Saved data entries:
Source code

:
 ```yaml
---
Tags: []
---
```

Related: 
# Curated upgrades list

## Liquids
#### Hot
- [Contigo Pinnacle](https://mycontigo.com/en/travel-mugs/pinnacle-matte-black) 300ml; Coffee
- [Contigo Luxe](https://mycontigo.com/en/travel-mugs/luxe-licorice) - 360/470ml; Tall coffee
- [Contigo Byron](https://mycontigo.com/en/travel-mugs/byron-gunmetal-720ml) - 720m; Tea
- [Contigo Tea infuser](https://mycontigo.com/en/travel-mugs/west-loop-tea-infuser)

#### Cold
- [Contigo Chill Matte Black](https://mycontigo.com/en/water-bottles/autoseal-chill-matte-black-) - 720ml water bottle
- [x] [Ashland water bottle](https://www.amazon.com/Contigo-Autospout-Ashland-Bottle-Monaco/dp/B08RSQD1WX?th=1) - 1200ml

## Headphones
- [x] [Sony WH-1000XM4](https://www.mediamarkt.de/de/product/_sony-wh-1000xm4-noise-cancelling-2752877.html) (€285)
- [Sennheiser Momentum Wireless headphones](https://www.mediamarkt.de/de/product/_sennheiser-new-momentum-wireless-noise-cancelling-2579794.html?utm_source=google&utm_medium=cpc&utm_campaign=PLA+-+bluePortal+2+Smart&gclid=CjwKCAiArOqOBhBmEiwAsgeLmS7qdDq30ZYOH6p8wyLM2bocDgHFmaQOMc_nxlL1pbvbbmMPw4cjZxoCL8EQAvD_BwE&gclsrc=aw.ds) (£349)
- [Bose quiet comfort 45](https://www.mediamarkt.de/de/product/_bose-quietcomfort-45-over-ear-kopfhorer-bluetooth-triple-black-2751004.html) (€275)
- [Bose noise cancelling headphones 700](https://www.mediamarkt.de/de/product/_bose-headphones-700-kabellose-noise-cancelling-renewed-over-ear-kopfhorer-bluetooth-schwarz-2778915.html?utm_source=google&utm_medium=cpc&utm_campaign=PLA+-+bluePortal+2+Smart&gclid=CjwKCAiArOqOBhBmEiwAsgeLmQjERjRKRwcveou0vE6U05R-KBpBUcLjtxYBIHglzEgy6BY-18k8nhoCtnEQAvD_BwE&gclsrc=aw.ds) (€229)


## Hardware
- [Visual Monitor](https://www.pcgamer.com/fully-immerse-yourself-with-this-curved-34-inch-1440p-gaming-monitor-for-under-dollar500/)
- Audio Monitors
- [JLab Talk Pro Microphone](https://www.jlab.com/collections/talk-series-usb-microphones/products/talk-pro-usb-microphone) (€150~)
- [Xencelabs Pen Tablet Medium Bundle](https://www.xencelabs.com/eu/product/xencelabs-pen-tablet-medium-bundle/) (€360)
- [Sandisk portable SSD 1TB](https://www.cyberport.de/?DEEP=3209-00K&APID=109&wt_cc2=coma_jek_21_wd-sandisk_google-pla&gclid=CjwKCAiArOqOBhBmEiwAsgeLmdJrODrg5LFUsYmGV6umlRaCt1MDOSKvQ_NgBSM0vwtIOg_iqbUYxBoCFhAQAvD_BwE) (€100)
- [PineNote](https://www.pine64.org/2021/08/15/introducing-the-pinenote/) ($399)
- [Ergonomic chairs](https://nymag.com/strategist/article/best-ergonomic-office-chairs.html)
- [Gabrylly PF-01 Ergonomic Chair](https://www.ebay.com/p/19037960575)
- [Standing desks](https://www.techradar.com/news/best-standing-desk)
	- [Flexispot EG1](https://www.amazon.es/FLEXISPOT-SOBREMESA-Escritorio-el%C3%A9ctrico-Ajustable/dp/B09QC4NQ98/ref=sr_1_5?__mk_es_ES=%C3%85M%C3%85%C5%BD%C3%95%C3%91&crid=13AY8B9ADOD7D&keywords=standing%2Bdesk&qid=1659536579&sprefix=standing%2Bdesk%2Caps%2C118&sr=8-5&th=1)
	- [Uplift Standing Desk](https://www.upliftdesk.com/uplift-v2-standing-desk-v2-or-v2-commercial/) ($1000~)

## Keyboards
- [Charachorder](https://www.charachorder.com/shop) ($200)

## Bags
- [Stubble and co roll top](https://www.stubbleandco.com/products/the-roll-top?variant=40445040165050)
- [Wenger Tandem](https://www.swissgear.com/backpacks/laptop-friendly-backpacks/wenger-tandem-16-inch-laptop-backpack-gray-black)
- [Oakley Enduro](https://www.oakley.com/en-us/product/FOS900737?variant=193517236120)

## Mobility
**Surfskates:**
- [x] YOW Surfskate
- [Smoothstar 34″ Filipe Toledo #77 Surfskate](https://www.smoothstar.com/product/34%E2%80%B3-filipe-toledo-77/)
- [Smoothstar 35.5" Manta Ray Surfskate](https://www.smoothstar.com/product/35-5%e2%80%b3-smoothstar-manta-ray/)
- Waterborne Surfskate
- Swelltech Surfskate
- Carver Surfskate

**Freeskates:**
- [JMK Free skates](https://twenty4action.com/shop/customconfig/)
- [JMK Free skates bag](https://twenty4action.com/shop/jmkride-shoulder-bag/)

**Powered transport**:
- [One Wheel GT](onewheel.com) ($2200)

*What the task requires*.
Write the records out again so that each one matches the original exactly.

*Task output*.
Source code

:
 ```yaml
---
Tags: []
---
```

Related: 
# Curated upgrades list

## Liquids
#### Hot
- [Contigo Pinnacle](https://mycontigo.com/en/travel-mugs/pinnacle-matte-black) 300ml; Coffee
- [Contigo Luxe](https://mycontigo.com/en/travel-mugs/luxe-licorice) - 360/470ml; Tall coffee
- [Contigo Byron](https://mycontigo.com/en/travel-mugs/byron-gunmetal-720ml) - 720m; Tea
- [Contigo Tea infuser](https://mycontigo.com/en/travel-mugs/west-loop-tea-infuser)

#### Cold
- [Contigo Chill Matte Black](https://mycontigo.com/en/water-bottles/autoseal-chill-matte-black-) - 720ml water bottle
- [x] [Ashland water bottle](https://www.amazon.com/Contigo-Autospout-Ashland-Bottle-Monaco/dp/B08RSQD1WX?th=1) - 1200ml

## Headphones
- [x] [Sony WH-1000XM4](https://www.mediamarkt.de/de/product/_sony-wh-1000xm4-noise-cancelling-2752877.html) (€285)
- [Sennheiser Momentum Wireless headphones](https://www.mediamarkt.de/de/product/_sennheiser-new-momentum-wireless-noise-cancelling-2579794.html?utm_source=google&utm_medium=cpc&utm_campaign=PLA+-+bluePortal+2+Smart&gclid=CjwKCAiArOqOBhBmEiwAsgeLmS7qdDq30ZYOH6p8wyLM2bocDgHFmaQOMc_nxlL1pbvbbmMPw4cjZxoCL8EQAvD_BwE&gclsrc=aw.ds) (£349)
- [Bose quiet comfort 45](https://www.mediamarkt.de/de/product/_bose-quietcomfort-45-over-ear-kopfhorer-bluetooth-triple-black-2751004.html) (€275)
- [Bose noise cancelling headphones 700](https://www.mediamarkt.de/de/product/_bose-headphones-700-kabellose-noise-cancelling-renewed-over-ear-kopfhorer-bluetooth-schwarz-2778915.html?utm_source=google&utm_medium=cpc&utm_campaign=PLA+-+bluePortal+2+Smart&gclid=CjwKCAiArOqOBhBmEiwAsgeLmQjERjRKRwcveou0vE6U05R-KBpBUcLjtxYBIHglzEgy6BY-18k8nhoCtnEQAvD_BwE&gclsrc=aw.ds) (€229)


## Hardware
- [Visual Monitor](https://www.pcgamer.com/fully-immerse-yourself-with-this-curved-34-inch-1440p-gaming-monitor-for-under-dollar500/)
- Audio Monitors
- [JLab Talk Pro Microphone](https://www.jlab.com/collections/talk-series-usb-microphones/products/talk-pro-usb-microphone) (€150~)
- [Xencelabs Pen Tablet Medium Bundle](https://www.xencelabs.com/eu/product/xencelabs-pen-tablet-medium-bundle/) (€360)
- [Sandisk portable SSD 1TB](https://www.cyberport.de/?DEEP=3209-00K&APID=109&wt_cc2=coma_jek_21_wd-sandisk_google-pla&gclid=CjwKCAiArOqOBhBmEiwAsgeLmdJrODrg5LFUsYmGV6umlRaCt1MDOSKvQ_NgBSM0vwtIOg_iqbUYxBoCFhAQAvD_BwE) (€100)
- [PineNote](https://www.pine64.org/2021/08/15/introducing-the-pinenote/) ($399)
- [Ergonomic chairs](https://nymag.com/strategist/article/best-ergonomic-office-chairs.html)
- [Gabrylly PF-01 Ergonomic Chair](https://www.ebay.com/p/19037960575)
- [Standing desks](https://www.techradar.com/news/best-standing-desk)
	- [Flexispot EG1](https://www.amazon.es/FLEXISPOT-SOBREMESA-Escritorio-el%C3%A9ctrico-Ajustable/dp/B09QC4NQ98/ref=sr_1_5?__mk_es_ES=%C3%85M%C3%85%C5%BD%C3%95%C3%91&crid=13AY8B9ADOD7D&keywords=standing%2Bdesk&qid=1659536579&sprefix=standing%2Bdesk%2Caps%2C118&sr=8-5&th=1)
	- [Uplift Standing Desk](https://www.upliftdesk.com/uplift-v2-standing-desk-v2-or-v2-commercial/) ($1000~)

## Keyboards
- [Charachorder](https://www.charachorder.com/shop) ($200)

## Bags
- [Stubble and co roll top](https://www.stubbleandco.com/products/the-roll-top?variant=40445040165050)
- [Wenger Tandem](https://www.swissgear.com/backpacks/laptop-friendly-backpacks/wenger-tandem-16-inch-laptop-backpack-gray-black)
- [Oakley Enduro](https://www.oakley.com/en-us/product/FOS900737?variant=193517236120)

## Mobility
**Surfskates:**
- [x] YOW Surfskate
- [Smoothstar 34″ Filipe Toledo #77 Surfskate](https://www.smoothstar.com/product/34%E2%80%B3-filipe-toledo-77/)
- [Smoothstar 35.5" Manta Ray Surfskate](https://www.smoothstar.com/product/35-5%e2%80%b3-smoothstar-manta-ray/)
- Waterborne Surfskate
- Swelltech Surfskate
- Carver Surfskate

**Freeskates:**
- [JMK Free skates](https://twenty4action.com/shop/customconfig/)
- [JMK Free skates bag](https://twenty4action.com/shop/jmkride-shoulder-bag/)

**Powered transport**:
- [One Wheel GT](onewheel.com) ($2200)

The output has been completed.